"10% of houses in Gran Canaria could have higher concentrations of radon gas (Rn-222) to the limit of 300 becquerels per cubic meter (Bq / m3)", revealed yesterday the Director of the Department of Physics of the University of Las Palmas de Gran Canaria (ULPGC), Jesús García Rubiano, during a technical conference on a chemical element that originates in the natural disintegration of the radio and is considered part of the usual radioactivity of the environment.
However, García Rubiano, also a member of the Research Group on Radiation-Matter Interaction (Girma-Iunat), reassured the island population by underlining that "99% of the time is enough to ventilate the house. If even then an excess is detected three or four months later, it is convenient to install a forced ventilation system from the outside, not too expensive, to avoid radon from the floor going to the house ", added the co-director of the meeting with Juan Carlos Santamarta Cerezal, from the University of La Laguna.
With the title An invisible enemy for health, the day on Rn-222 disseminated the latest data on its presence in soil, rocks and building materials of the province of Las Palmas collected by Dr.
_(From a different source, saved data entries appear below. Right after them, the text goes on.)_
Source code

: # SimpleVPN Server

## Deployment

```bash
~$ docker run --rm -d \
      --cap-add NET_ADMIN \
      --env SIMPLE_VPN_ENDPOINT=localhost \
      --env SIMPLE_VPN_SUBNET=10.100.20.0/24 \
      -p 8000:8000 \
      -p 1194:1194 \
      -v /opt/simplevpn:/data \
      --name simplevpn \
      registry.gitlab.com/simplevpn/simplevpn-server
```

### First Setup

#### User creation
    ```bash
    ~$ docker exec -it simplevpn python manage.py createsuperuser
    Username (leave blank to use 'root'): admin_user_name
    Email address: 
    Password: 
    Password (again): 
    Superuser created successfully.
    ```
Héctor Alonso Hernández for his thesis, whose results corroborate the reliability of previous maps prepared by geological and radiological studies by both the ULPGC and the Nuclear Safety Council (CSN). "Fuerteventura and Lanzarote are not radon-prone areas, does not mean that there is not, but it is unlikely, while Gran Canaria, from one third to almost half of the island in its central part, yes it is, as may be other granitic areas of Spain, "explained Dr. Garcia after placing "the highest proportion of housing above 300 Bq / m3 in Artenara, Tejeda, San Mateo and San Bartolomé de Tirajana".
Even so, "the values are not alarming, as it usually happens in more uraniferous areas, but you have to lower those levels, obviously ", completed director of the Radon Group of the University of Cantabria, Luis Quindós Poncela, speaker at the conference with a talk on thirty years of research and future prospects In his opinion, "the measurements and maps that delimit the hot zones have already been made, so it is necessary to continue to identify them better and prevent the presence of this gas in new constructions".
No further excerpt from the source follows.